Death at the age of 96 after a 70-year reign is not a tragedy of a premature passing. It is a sadness about the end of a leadership stability and a bridge of continuity to our historic past, including personal relationships with World War II titans such as Winston Churchill, whom she knew well. Our parents, our grandparents, ourselves, we knew of no other British monarch. She was a revered head of state and a reminder that Machiavelli clichés are wrong—leaders can be both loved and respected, hardly the tradeoff that Vladimir Putin and too many others seem to feel.
Paradoxically, she was a moral pillar of traditional values and also a bridge to the needed changes guiding our future—regal identity balanced by personal humility.

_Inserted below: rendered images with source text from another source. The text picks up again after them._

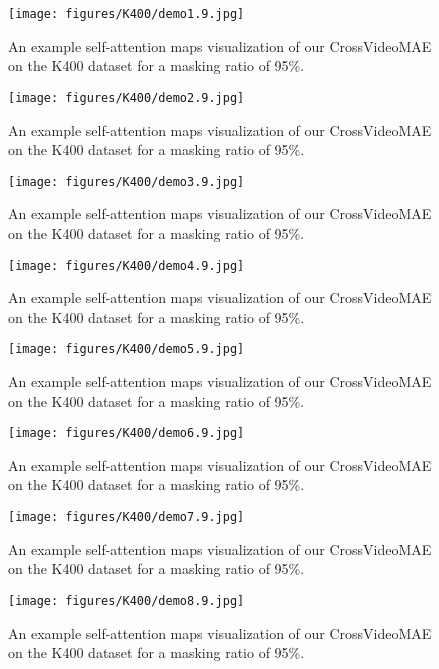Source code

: \begin{figure}[h!]
\centering
\texttt{[image: figures/K400/demo1.9.jpg]}
\caption{An example self-attention maps visualization of our CrossVideoMAE on the K400 dataset for a masking ratio of 95\%.}
\label{fig:figure2}
\end{figure}

\begin{figure}[h!]
\centering
\texttt{[image: figures/K400/demo2.9.jpg]}
\caption{An example self-attention maps visualization of our CrossVideoMAE on the K400 dataset for a masking ratio of 95\%.}
\label{fig:figure3}
\end{figure}

\begin{figure}[h!]
\centering
\texttt{[image: figures/K400/demo3.9.jpg]}
\caption{An example self-attention maps visualization of our CrossVideoMAE on the K400 dataset for a masking ratio of 95\%.}
\label{fig:figure4}
\end{figure}

\begin{figure}[h!]
\centering
\texttt{[image: figures/K400/demo4.9.jpg]}
\caption{An example self-attention maps visualization of our CrossVideoMAE on the K400 dataset for a masking ratio of 95\%.}
\label{fig:figure5}
\end{figure}

\begin{figure}[h!]
\centering
\texttt{[image: figures/K400/demo5.9.jpg]}
\caption{An example self-attention maps visualization of our CrossVideoMAE on the K400 dataset for a masking ratio of 95\%.}
\label{fig:figure6}
\end{figure}

\begin{figure}[h!]
\centering
\texttt{[image: figures/K400/demo6.9.jpg]}
\caption{An example self-attention maps visualization of our CrossVideoMAE on the K400 dataset for a masking ratio of 95\%.}
\label{fig:figure7}
\end{figure}

\begin{figure}[h!]
\centering
\texttt{[image: figures/K400/demo7.9.jpg]}
\caption{An example self-attention maps visualization of our CrossVideoMAE on the K400 dataset for a masking ratio of 95\%.}
\label{fig:figure8}
\end{figure}

\begin{figure}[h!]
\centering
\texttt{[image: figures/K400/demo8.9.jpg]}
\caption{An example self-attention maps visualization of our CrossVideoMAE on the K400 dataset for a masking ratio of 95\%.}
\label{fig:figure9}
\end{figure}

Her traditional values—integrity, hard work, patriotism—forged strong bonds across the Atlantic.
As a change agent, she welcomed the embrace of ethnic and racial diversity, as well as other religions, with an especially important embrace of the Islamic newcomer to Britain. She embraced commoner spouses for her children and grandchildren (if not always smoothly) and helped guide former colonies into peaceful transitions into independent statehood.
In corporate jobs, we rarely encourage such long reigning administrations. Their inspiring visions and continuity of command can fortify admired cultural values while providing stability. But they can also grow an unrealistic belief in their own immortality and their unique indispensability of their identities as the leader.
Such monarchs in industry, like Queen Elizabeth in office, always put job first duties over other life interests, including family harmony. They undermine successors and ritualize traditions which need to change. Generations of successors can be discouraged and depart.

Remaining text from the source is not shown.